[[ Exercise input, beginning ]]

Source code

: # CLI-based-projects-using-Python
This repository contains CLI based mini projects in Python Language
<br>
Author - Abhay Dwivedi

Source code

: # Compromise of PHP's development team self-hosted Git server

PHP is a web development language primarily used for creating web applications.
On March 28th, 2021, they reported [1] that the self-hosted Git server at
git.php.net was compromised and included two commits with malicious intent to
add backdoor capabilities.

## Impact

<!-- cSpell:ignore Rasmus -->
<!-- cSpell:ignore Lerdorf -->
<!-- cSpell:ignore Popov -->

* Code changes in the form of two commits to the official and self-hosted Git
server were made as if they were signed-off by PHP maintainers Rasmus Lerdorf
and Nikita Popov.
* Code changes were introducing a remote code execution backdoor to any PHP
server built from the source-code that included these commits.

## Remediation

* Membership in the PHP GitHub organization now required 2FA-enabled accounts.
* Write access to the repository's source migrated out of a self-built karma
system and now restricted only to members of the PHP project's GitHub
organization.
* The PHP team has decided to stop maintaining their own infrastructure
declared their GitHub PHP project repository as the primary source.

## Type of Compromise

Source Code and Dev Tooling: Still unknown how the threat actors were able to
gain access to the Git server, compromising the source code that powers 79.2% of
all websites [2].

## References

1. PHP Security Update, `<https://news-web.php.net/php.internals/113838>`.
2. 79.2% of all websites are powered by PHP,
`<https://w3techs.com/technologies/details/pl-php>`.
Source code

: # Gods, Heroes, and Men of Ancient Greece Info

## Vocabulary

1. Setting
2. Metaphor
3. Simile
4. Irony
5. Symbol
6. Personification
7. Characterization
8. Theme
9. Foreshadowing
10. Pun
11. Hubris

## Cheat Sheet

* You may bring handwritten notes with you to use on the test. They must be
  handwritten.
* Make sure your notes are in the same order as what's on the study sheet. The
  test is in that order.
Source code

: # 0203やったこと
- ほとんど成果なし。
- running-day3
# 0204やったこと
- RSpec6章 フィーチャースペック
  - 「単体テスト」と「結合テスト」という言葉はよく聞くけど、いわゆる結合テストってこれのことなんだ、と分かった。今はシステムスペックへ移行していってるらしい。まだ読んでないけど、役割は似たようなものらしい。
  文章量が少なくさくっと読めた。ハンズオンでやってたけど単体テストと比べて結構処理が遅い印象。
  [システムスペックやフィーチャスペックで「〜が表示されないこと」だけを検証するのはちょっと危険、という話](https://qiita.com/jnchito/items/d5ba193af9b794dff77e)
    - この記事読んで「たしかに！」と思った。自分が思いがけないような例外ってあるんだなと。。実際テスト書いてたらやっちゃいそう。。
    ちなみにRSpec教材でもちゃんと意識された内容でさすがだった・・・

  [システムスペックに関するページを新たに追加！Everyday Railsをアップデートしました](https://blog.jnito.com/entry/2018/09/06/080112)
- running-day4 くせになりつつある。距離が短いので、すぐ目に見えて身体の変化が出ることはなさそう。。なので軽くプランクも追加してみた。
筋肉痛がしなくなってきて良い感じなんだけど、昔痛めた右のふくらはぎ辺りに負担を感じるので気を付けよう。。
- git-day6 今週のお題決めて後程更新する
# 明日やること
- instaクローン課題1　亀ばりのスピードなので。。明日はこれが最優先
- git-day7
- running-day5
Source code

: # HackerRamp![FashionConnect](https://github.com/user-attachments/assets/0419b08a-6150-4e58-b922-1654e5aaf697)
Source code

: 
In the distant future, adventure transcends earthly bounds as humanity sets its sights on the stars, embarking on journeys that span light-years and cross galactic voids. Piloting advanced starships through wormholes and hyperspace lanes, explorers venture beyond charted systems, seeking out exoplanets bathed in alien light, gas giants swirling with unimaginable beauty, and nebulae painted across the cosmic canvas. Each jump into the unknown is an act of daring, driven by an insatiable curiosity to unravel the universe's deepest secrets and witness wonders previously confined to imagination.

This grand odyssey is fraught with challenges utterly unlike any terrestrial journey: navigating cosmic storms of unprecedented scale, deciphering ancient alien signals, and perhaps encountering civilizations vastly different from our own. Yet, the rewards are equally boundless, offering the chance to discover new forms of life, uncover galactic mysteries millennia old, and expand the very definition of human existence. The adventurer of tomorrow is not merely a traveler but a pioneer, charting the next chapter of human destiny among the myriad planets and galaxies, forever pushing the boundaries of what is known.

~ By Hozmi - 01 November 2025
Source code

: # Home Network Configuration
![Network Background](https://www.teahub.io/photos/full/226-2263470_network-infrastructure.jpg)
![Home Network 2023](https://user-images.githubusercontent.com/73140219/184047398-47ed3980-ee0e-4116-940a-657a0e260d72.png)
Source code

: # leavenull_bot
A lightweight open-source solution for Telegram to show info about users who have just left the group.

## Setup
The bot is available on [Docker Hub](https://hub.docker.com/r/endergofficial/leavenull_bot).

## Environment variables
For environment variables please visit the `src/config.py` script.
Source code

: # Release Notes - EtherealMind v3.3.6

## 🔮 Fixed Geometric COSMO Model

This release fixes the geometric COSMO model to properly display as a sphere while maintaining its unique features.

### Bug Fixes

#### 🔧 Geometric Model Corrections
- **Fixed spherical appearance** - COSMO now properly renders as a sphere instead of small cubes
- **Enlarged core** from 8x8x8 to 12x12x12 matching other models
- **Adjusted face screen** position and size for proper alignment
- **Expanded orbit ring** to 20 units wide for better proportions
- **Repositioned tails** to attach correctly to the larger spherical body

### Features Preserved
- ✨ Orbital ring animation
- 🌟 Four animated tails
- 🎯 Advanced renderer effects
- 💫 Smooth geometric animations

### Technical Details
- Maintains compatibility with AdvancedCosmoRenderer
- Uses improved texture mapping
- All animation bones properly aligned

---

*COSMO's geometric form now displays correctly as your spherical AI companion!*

[[ Exercise input, end ]]

Print the data in full. Match it exactly.

Source code

: # CLI-based-projects-using-Python
This repository contains CLI based mini projects in Python Language
<br>
Author - Abhay Dwivedi

Source code

: # Compromise of PHP's development team self-hosted Git server

PHP is a web development language primarily used for creating web applications.
On March 28th, 2021, they reported [1] that the self-hosted Git server at
git.php.net was compromised and included two commits with malicious intent to
add backdoor capabilities.

## Impact

<!-- cSpell:ignore Rasmus -->
<!-- cSpell:ignore Lerdorf -->
<!-- cSpell:ignore Popov -->

* Code changes in the form of two commits to the official and self-hosted Git
server were made as if they were signed-off by PHP maintainers Rasmus Lerdorf
and Nikita Popov.
* Code changes were introducing a remote code execution backdoor to any PHP
server built from the source-code that included these commits.

## Remediation

* Membership in the PHP GitHub organization now required 2FA-enabled accounts.
* Write access to the repository's source migrated out of a self-built karma
system and now restricted only to members of the PHP project's GitHub
organization.
* The PHP team has decided to stop maintaining their own infrastructure
declared their GitHub PHP project repository as the primary source.

## Type of Compromise

Source Code and Dev Tooling: Still unknown how the threat actors were able to
gain access to the Git server, compromising the source code that powers 79.2% of
all websites [2].

## References

1. PHP Security Update, `<https://news-web.php.net/php.internals/113838>`.
2. 79.2% of all websites are powered by PHP,
`<https://w3techs.com/technologies/details/pl-php>`.
Source code

: # Gods, Heroes, and Men of Ancient Greece Info

## Vocabulary

1. Setting
2. Metaphor
3. Simile
4. Irony
5. Symbol
6. Personification
7. Characterization
8. Theme
9. Foreshadowing
10. Pun
11. Hubris

## Cheat Sheet

* You may bring handwritten notes with you to use on the test. They must be
  handwritten.
* Make sure your notes are in the same order as what's on the study sheet. The
  test is in that order.
Source code

: # 0203やったこと
- ほとんど成果なし。
- running-day3
# 0204やったこと
- RSpec6章 フィーチャースペック
  - 「単体テスト」と「結合テスト」という言葉はよく聞くけど、いわゆる結合テストってこれのことなんだ、と分かった。今はシステムスペックへ移行していってるらしい。まだ読んでないけど、役割は似たようなものらしい。
  文章量が少なくさくっと読めた。ハンズオンでやってたけど単体テストと比べて結構処理が遅い印象。
  [システムスペックやフィーチャスペックで「〜が表示されないこと」だけを検証するのはちょっと危険、という話](https://qiita.com/jnchito/items/d5ba193af9b794dff77e)
    - この記事読んで「たしかに！」と思った。自分が思いがけないような例外ってあるんだなと。。実際テスト書いてたらやっちゃいそう。。
    ちなみにRSpec教材でもちゃんと意識された内容でさすがだった・・・

  [システムスペックに関するページを新たに追加！Everyday Railsをアップデートしました](https://blog.jnito.com/entry/2018/09/06/080112)
- running-day4 くせになりつつある。距離が短いので、すぐ目に見えて身体の変化が出ることはなさそう。。なので軽くプランクも追加してみた。
筋肉痛がしなくなってきて良い感じなんだけど、昔痛めた右のふくらはぎ辺りに負担を感じるので気を付けよう。。
- git-day6 今週のお題決めて後程更新する
# 明日やること
- instaクローン課題1　亀ばりのスピードなので。。明日はこれが最優先
- git-day7
- running-day5
Source code

: # HackerRamp![FashionConnect](https://github.com/user-attachments/assets/0419b08a-6150-4e58-b922-1654e5aaf697)
Source code

: 
In the distant future, adventure transcends earthly bounds as humanity sets its sights on the stars, embarking on journeys that span light-years and cross galactic voids. Piloting advanced starships through wormholes and hyperspace lanes, explorers venture beyond charted systems, seeking out exoplanets bathed in alien light, gas giants swirling with unimaginable beauty, and nebulae painted across the cosmic canvas. Each jump into the unknown is an act of daring, driven by an insatiable curiosity to unravel the universe's deepest secrets and witness wonders previously confined to imagination.

This grand odyssey is fraught with challenges utterly unlike any terrestrial journey: navigating cosmic storms of unprecedented scale, deciphering ancient alien signals, and perhaps encountering civilizations vastly different from our own. Yet, the rewards are equally boundless, offering the chance to discover new forms of life, uncover galactic mysteries millennia old, and expand the very definition of human existence. The adventurer of tomorrow is not merely a traveler but a pioneer, charting the next chapter of human destiny among the myriad planets and galaxies, forever pushing the boundaries of what is known.

~ By Hozmi - 01 November 2025
Source code

: # Home Network Configuration
![Network Background](https://www.teahub.io/photos/full/226-2263470_network-infrastructure.jpg)
![Home Network 2023](https://user-images.githubusercontent.com/73140219/184047398-47ed3980-ee0e-4116-940a-657a0e260d72.png)
Source code

: # leavenull_bot
A lightweight open-source solution for Telegram to show info about users who have just left the group.

## Setup
The bot is available on [Docker Hub](https://hub.docker.com/r/endergofficial/leavenull_bot).

## Environment variables
For environment variables please visit the `src/config.py` script.
Source code

: # Release Notes - EtherealMind v3.3.6

## 🔮 Fixed Geometric COSMO Model

This release fixes the geometric COSMO model to properly display as a sphere while maintaining its unique features.

### Bug Fixes

#### 🔧 Geometric Model Corrections
- **Fixed spherical appearance** - COSMO now properly renders as a sphere instead of small cubes
- **Enlarged core** from 8x8x8 to 12x12x12 matching other models
- **Adjusted face screen** position and size for proper alignment
- **Expanded orbit ring** to 20 units wide for better proportions
- **Repositioned tails** to attach correctly to the larger spherical body

### Features Preserved
- ✨ Orbital ring animation
- 🌟 Four animated tails
- 🎯 Advanced renderer effects
- 💫 Smooth geometric animations

### Technical Details
- Maintains compatibility with AdvancedCosmoRenderer
- Uses improved texture mapping
- All animation bones properly aligned

---

*COSMO's geometric form now displays correctly as your spherical AI companion!*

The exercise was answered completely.